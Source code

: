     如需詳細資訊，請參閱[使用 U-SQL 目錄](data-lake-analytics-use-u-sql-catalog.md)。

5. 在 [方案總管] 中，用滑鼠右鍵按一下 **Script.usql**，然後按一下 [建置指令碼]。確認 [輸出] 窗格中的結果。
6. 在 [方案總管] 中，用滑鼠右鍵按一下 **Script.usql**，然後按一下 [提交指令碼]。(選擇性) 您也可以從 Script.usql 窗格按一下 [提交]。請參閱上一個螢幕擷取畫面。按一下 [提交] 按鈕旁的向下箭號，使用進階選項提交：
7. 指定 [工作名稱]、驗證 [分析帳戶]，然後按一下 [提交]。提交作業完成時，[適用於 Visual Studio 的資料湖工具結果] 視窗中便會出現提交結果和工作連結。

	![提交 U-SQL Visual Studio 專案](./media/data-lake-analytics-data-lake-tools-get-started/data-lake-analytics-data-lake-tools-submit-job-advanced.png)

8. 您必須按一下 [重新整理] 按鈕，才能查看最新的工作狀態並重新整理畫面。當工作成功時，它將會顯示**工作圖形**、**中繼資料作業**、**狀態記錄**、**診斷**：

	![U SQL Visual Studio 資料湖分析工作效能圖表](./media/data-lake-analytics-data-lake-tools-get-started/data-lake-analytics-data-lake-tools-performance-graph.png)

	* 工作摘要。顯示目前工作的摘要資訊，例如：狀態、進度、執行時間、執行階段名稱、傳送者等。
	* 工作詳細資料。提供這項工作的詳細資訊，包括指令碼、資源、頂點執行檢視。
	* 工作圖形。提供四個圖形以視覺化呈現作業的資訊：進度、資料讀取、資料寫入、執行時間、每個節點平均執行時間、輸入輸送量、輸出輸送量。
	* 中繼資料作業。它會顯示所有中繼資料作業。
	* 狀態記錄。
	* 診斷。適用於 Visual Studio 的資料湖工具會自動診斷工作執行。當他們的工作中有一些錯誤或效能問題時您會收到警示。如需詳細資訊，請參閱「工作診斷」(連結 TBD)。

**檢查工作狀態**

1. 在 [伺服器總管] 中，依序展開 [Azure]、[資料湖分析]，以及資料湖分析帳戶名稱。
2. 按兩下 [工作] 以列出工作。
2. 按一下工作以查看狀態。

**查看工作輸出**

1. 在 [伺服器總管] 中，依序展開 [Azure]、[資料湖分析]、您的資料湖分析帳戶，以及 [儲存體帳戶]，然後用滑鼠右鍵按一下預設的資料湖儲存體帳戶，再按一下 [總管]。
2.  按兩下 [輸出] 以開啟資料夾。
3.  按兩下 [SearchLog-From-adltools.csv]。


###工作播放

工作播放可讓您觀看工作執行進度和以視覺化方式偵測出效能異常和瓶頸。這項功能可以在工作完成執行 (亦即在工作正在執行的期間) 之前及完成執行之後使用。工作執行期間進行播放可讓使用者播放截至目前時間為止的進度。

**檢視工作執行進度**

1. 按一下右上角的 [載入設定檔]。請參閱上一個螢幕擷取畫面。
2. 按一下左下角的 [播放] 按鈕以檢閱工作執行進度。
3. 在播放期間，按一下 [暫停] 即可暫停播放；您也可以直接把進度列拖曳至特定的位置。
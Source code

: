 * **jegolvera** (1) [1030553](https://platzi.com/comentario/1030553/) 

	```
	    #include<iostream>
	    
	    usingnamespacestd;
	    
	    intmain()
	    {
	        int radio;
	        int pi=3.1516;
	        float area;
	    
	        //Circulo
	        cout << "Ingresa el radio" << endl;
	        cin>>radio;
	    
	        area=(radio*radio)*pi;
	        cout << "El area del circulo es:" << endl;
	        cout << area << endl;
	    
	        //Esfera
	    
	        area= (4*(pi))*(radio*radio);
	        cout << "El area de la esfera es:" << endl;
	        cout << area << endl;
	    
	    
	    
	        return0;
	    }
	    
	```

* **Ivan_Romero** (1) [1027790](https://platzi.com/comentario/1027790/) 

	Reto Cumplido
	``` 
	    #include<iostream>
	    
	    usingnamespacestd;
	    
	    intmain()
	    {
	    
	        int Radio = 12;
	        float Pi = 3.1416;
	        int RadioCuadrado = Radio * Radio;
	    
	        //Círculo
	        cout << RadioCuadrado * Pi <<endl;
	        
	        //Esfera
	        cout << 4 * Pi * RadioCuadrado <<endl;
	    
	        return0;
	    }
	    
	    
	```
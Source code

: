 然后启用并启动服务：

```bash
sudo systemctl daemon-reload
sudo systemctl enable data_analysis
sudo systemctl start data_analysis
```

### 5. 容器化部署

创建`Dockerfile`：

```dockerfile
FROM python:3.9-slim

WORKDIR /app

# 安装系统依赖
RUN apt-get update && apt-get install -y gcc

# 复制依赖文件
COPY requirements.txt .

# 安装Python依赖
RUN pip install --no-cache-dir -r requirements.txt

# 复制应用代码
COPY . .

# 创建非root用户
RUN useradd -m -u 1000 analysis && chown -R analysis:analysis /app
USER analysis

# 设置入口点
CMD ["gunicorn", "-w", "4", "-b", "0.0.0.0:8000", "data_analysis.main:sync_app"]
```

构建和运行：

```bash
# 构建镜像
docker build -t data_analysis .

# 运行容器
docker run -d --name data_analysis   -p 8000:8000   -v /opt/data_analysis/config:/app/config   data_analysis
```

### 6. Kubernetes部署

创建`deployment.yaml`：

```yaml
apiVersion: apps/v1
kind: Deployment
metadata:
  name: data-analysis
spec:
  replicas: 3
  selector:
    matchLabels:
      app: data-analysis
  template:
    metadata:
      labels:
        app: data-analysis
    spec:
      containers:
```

What this task involves:
In the records above, some lines hold the word "endl"; copy each such line.

Result:
	        cout << "Ingresa el radio" << endl;
	        cout << "El area del circulo es:" << endl;
	        cout << area << endl;
	        cout << "El area de la esfera es:" << endl;
	        cout << area << endl;
	        cout << RadioCuadrado * Pi <<endl;
	        cout << 4 * Pi * RadioCuadrado <<endl;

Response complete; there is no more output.